Flores attacked the EPA, particularly its proposed ozone standards and carbon pollution cap on power plants. These regulations, on balance, create jobs. Yes, they suppress some coal jobs, but the industry is already shrinking due to the natural gas boom. Meanwhile, the EPA’s policies create jobs in renewable energy and the installation of pollution controls, outnumbering the losses in the coal sector. Conservatives often overstate the costs of regulations, hence Flores's claim that Obama is on the hook for “trillions” of dollars in economic damage.
Flores never mentioned the economic benefits of improving public health by cutting coal pollution and shifting to clean energy. Those tend to outnumber the cost: The EPA's climate rules on power plants could save $55 billion per year by 2030, versus $9 billion in costs. Flores’s other points are hardly worth arguing: If climate change is junk science, then 97 percent of scientists are part of the ploy. That means the only scientists who conservatives find trustworthy on climate change are paid directly by the fossil fuel industry. Yet these facts fail the “smell test,” Flores claims. He might try living next to an unregulated coal plant to see what that smells like.
The panel insisted there has been no climate change for the past 18 years (a debunked point) and even hinted that many of the world's problems, like ISIS, can be laid at the feet of a president who's too distracted by climate change. Pointing to the Obama administration’s emphasis on climate change, Myron Ebell, the Competitive Enterprise Institute's director of environmental policy, said, “This might explain why we have these problems around the world, because we have a secretary of state and president who are focused on global warming and not on what they consider to be lesser problems.”

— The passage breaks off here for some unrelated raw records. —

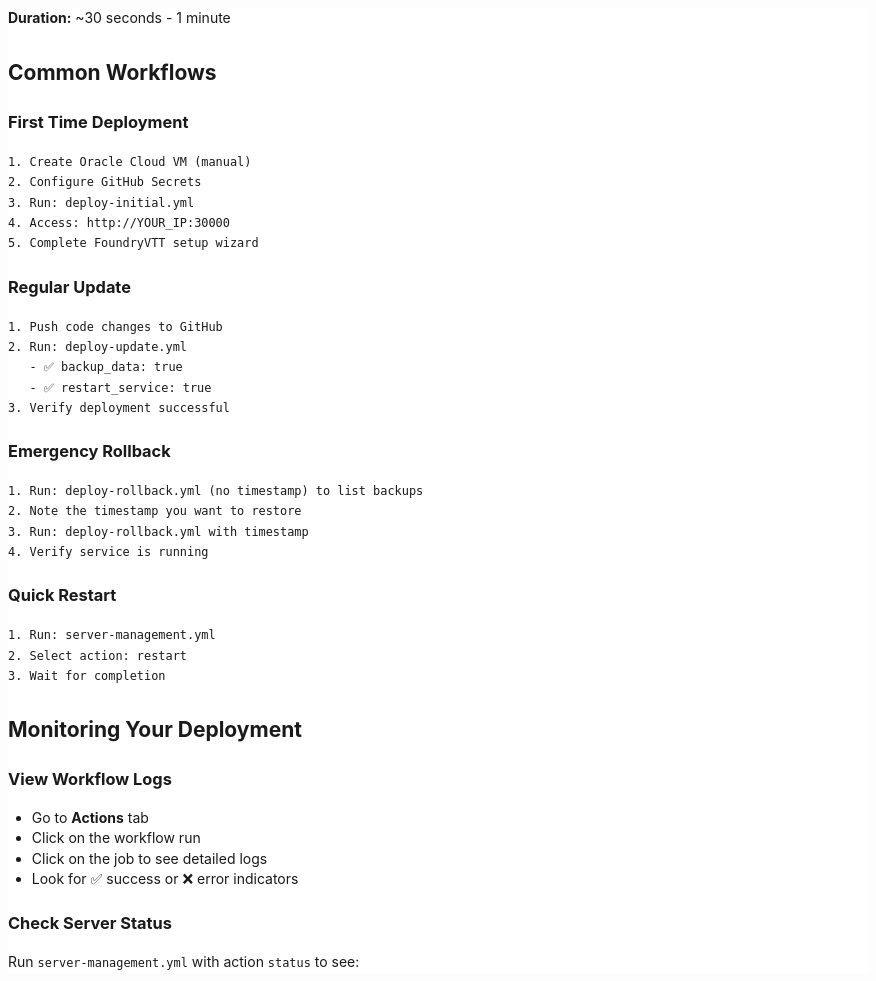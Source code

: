 **Duration:** ~30 seconds - 1 minute

## Common Workflows

### First Time Deployment

```
1. Create Oracle Cloud VM (manual)
2. Configure GitHub Secrets
3. Run: deploy-initial.yml
4. Access: http://YOUR_IP:30000
5. Complete FoundryVTT setup wizard
```

### Regular Update

```
1. Push code changes to GitHub
2. Run: deploy-update.yml
   - ✅ backup_data: true
   - ✅ restart_service: true
3. Verify deployment successful
```

### Emergency Rollback

```
1. Run: deploy-rollback.yml (no timestamp) to list backups
2. Note the timestamp you want to restore
3. Run: deploy-rollback.yml with timestamp
4. Verify service is running
```

### Quick Restart

```
1. Run: server-management.yml
2. Select action: restart
3. Wait for completion
```

## Monitoring Your Deployment

### View Workflow Logs

- Go to **Actions** tab
- Click on the workflow run
- Click on the job to see detailed logs
- Look for ✅ success or ❌ error indicators

### Check Server Status

Run `server-management.yml` with action `status` to see:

Other speakers included representatives from the Institute for Liberty, Heritage Foundation, and Murray Energy. Murray Energy might sound familiar: It's the company behind many of the lawsuits the EPA has to fend off, most recently one against the EPA’s carbon regulations on coal-fired power plants. The company’s leadership firmly aligns with Republicans, going so far as coercing its employees to donate to Mitt Romney in 2012 and other GOP political candidates.

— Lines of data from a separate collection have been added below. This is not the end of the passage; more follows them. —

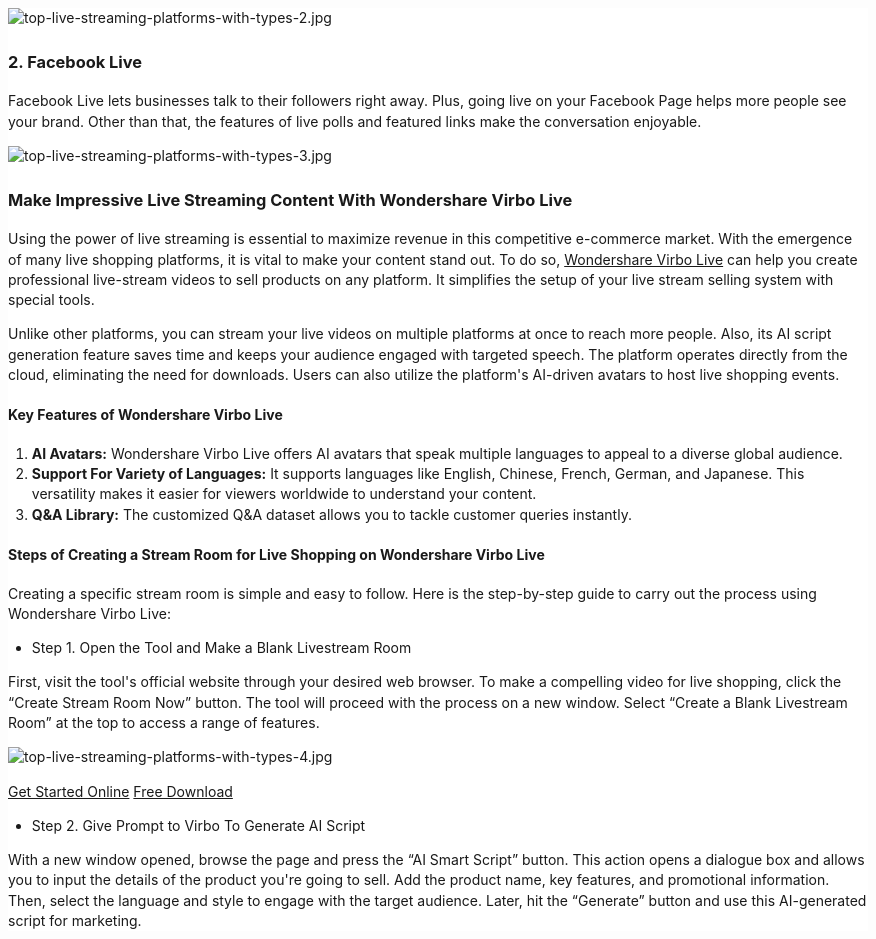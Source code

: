 ![top-live-streaming-platforms-with-types-2.jpg](https://images.wondershare.com/virbo/article/2024/03/top-live-streaming-platforms-with-types-2.jpg)

### 2\. Facebook Live

Facebook Live lets businesses talk to their followers right away. Plus, going live on your Facebook Page helps more people see your brand. Other than that, the features of live polls and featured links make the conversation enjoyable.

![top-live-streaming-platforms-with-types-3.jpg](https://images.wondershare.com/virbo/article/2024/03/top-live-streaming-platforms-with-types-3.jpg)

### Make Impressive Live Streaming Content With Wondershare Virbo Live

Using the power of live streaming is essential to maximize revenue in this competitive e-commerce market. With the emergence of many live shopping platforms, it is vital to make your content stand out. To do so, [Wondershare Virbo Live](https://virbo.wondershare.com/virbo-live.html) can help you create professional live-stream videos to sell products on any platform. It simplifies the setup of your live stream selling system with special tools.

Unlike other platforms, you can stream your live videos on multiple platforms at once to reach more people. Also, its AI script generation feature saves time and keeps your audience engaged with targeted speech. The platform operates directly from the cloud, eliminating the need for downloads. Users can also utilize the platform's AI-driven avatars to host live shopping events.

#### Key Features of Wondershare Virbo Live

1. **AI Avatars:** Wondershare Virbo Live offers AI avatars that speak multiple languages to appeal to a diverse global audience.
2. **Support For Variety of Languages:** It supports languages like English, Chinese, French, German, and Japanese. This versatility makes it easier for viewers worldwide to understand your content.
3. **Q&A Library:** The customized Q&A dataset allows you to tackle customer queries instantly.

#### Steps of Creating a Stream Room for Live Shopping on Wondershare Virbo Live

Creating a specific stream room is simple and easy to follow. Here is the step-by-step guide to carry out the process using Wondershare Virbo Live:

* Step 1\. Open the Tool and Make a Blank Livestream Room

First, visit the tool's official website through your desired web browser. To make a compelling video for live shopping, click the “Create Stream Room Now” button. The tool will proceed with the process on a new window. Select “Create a Blank Livestream Room” at the top to access a range of features.

![top-live-streaming-platforms-with-types-4.jpg](https://images.wondershare.com/virbo/article/2024/03/top-live-streaming-platforms-with-types-4.jpg)

[Get Started Online](https://tools.techidaily.com/wondershare/virbo/download/) [Free Download](https://tools.techidaily.com/wondershare/virbo/download/)

* Step 2\. Give Prompt to Virbo To Generate AI Script

With a new window opened, browse the page and press the “AI Smart Script” button. This action opens a dialogue box and allows you to input the details of the product you're going to sell. Add the product name, key features, and promotional information. Then, select the language and style to engage with the target audience. Later, hit the “Generate” button and use this AI-generated script for marketing.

In its own slideshow presentation, Murray Energy claimed that “Tom Steyer, Al Gore and their ilk fabricate about global warming and now climate change.” Why would Steyer and Gore lie? A CPAC attendee from Ohio had a theory: How, he asked, does Steyer benefit economically from his climate change agenda?
“Tom Steyer is a billionaire based in California,” Institute for Liberty President Andrew Langer said. “He argues for greater regulation on his competitors and forces to get subsidies for his green energy boondoggles.”
Meanwhile, no one seemed too concerned with how Murray Energy stands to benefit economically from fighting climate change regulations. They were too busy demonizing Steyer—literally, in one instance. Janet, a fifth-year CPAC attendee and resident of Washington state, told me after the panel, "Tom Steyer is the devil."